Brief -> Copy, word for word, the lines of the entries below between the one with "A good starting" and the one with "1) feedFoward.m - this", inclusive, and leave out everything else.

Task inputs ->

*** Begin section ***

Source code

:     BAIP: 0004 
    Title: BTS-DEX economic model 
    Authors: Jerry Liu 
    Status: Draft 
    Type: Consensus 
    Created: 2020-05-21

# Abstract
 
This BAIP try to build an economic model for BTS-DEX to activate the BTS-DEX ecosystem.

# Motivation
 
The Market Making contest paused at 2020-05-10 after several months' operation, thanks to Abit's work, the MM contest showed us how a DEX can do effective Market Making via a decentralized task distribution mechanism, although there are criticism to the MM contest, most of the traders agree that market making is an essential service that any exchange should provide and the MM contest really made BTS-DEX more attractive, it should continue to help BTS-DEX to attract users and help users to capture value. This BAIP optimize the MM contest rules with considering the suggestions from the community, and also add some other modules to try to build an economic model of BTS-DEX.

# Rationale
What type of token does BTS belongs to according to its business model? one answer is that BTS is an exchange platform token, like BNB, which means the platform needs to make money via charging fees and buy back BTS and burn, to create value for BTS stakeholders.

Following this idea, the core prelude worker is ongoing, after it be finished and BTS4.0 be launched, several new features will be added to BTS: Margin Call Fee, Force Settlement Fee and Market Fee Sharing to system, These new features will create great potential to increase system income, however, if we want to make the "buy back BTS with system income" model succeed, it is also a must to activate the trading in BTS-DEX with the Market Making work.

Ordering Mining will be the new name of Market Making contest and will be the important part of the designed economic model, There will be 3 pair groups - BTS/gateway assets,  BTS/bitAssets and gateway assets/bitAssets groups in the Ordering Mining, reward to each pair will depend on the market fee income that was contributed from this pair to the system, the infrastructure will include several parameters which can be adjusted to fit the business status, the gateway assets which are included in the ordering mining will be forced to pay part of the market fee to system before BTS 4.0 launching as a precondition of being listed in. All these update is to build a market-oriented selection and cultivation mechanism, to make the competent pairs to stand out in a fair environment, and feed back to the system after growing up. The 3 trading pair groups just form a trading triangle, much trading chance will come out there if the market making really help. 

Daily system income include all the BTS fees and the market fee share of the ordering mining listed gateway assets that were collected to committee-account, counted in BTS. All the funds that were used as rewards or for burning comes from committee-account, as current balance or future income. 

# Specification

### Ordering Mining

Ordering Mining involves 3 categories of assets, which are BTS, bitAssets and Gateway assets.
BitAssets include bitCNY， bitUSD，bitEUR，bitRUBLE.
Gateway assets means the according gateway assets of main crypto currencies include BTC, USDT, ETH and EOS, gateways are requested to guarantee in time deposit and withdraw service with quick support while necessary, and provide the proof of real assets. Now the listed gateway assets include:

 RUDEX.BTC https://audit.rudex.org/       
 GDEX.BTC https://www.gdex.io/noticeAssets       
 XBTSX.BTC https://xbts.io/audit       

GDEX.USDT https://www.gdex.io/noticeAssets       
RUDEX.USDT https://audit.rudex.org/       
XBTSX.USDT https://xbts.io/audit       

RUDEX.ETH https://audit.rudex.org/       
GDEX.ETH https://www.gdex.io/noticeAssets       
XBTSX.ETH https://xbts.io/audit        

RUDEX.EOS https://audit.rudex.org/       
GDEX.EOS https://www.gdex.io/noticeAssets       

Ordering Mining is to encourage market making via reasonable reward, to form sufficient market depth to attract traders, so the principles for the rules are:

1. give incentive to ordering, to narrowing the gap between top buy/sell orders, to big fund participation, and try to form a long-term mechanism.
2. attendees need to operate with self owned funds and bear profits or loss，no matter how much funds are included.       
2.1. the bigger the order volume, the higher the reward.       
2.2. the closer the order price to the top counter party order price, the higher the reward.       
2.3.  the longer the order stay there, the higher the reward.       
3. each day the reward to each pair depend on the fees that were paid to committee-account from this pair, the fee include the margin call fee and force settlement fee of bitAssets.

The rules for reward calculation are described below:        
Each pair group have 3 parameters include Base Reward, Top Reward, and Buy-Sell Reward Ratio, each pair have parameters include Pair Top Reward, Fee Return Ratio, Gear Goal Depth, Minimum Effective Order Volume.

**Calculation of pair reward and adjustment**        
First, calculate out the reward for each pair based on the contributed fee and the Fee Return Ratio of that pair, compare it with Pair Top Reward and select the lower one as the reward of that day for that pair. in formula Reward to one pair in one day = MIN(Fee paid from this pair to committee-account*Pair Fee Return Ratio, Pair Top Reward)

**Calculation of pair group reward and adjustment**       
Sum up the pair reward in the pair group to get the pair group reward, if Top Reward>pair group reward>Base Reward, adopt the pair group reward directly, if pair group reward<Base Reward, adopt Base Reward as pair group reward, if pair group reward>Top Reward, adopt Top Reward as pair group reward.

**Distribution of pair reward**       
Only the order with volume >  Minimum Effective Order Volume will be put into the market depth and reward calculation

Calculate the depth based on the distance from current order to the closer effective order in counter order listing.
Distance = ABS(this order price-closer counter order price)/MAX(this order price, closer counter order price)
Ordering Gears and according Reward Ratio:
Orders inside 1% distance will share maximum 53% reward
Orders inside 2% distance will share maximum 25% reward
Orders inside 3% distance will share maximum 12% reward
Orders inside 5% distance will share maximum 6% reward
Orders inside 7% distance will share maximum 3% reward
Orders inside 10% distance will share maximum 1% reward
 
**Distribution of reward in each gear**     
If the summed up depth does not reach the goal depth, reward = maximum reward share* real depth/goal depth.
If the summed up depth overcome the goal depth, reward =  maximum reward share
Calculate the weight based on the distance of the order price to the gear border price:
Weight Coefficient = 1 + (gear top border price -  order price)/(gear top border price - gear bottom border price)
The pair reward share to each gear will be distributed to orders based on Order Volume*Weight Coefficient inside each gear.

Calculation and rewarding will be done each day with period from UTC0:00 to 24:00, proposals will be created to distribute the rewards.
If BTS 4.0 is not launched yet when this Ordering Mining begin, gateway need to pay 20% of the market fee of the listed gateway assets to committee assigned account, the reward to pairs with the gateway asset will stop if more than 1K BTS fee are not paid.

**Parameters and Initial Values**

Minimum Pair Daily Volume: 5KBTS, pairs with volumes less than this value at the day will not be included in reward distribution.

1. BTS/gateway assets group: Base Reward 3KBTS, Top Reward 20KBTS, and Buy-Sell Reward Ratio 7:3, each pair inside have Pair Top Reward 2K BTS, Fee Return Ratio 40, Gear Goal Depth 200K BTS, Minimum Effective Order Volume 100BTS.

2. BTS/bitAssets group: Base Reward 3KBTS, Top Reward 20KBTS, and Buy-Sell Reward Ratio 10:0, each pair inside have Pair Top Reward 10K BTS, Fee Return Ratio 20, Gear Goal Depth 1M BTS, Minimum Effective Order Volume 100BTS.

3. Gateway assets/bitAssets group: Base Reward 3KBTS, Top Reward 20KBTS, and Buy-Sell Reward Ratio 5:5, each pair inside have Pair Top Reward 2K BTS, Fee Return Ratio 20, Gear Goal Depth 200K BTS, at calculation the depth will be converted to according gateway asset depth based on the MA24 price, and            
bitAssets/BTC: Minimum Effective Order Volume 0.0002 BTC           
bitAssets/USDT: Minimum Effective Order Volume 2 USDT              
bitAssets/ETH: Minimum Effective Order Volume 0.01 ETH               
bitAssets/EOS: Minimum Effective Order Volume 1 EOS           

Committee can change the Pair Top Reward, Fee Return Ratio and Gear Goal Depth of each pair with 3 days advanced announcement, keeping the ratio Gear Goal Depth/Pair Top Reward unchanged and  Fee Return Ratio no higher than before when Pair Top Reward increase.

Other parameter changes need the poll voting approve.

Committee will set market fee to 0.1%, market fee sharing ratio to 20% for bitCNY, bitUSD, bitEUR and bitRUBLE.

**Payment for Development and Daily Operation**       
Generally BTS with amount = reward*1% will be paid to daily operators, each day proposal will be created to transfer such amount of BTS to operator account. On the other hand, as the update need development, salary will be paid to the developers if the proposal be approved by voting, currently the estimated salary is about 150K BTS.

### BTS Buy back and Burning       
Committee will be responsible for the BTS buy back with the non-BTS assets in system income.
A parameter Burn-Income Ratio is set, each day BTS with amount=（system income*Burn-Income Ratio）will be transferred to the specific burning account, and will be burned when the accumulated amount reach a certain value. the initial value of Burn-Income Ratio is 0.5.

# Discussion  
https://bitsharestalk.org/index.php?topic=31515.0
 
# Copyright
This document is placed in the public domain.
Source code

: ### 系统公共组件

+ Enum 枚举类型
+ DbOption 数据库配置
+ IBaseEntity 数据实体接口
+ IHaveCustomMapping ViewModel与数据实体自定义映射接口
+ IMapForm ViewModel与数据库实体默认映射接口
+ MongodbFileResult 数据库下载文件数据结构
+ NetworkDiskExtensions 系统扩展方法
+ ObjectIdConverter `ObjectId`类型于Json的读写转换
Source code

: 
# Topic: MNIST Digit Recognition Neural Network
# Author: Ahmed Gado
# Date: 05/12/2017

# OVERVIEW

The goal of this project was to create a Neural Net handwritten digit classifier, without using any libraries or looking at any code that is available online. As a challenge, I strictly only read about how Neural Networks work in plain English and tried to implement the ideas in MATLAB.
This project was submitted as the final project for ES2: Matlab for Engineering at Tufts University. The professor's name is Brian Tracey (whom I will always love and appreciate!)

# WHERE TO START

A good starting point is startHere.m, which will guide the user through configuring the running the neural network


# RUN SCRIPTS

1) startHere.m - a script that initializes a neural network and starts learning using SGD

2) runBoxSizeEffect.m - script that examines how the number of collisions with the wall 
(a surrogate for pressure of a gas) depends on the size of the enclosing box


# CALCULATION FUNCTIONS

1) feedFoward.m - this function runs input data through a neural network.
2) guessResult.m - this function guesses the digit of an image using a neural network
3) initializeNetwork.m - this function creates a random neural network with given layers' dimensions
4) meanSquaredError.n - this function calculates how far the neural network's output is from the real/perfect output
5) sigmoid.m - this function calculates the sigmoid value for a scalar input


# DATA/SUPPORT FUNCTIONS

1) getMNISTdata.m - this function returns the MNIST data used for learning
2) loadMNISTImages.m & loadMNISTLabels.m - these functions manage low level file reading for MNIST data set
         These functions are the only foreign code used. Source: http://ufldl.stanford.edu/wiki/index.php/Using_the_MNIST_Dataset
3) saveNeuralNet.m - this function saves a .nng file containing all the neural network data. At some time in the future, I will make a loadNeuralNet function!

*** End section ***

Exercise result ->
A good starting point is startHere.m, which will guide the user through configuring the running the neural network


# RUN SCRIPTS

1) startHere.m - a script that initializes a neural network and starts learning using SGD

2) runBoxSizeEffect.m - script that examines how the number of collisions with the wall 
(a surrogate for pressure of a gas) depends on the size of the enclosing box


# CALCULATION FUNCTIONS

1) feedFoward.m - this function runs input data through a neural network.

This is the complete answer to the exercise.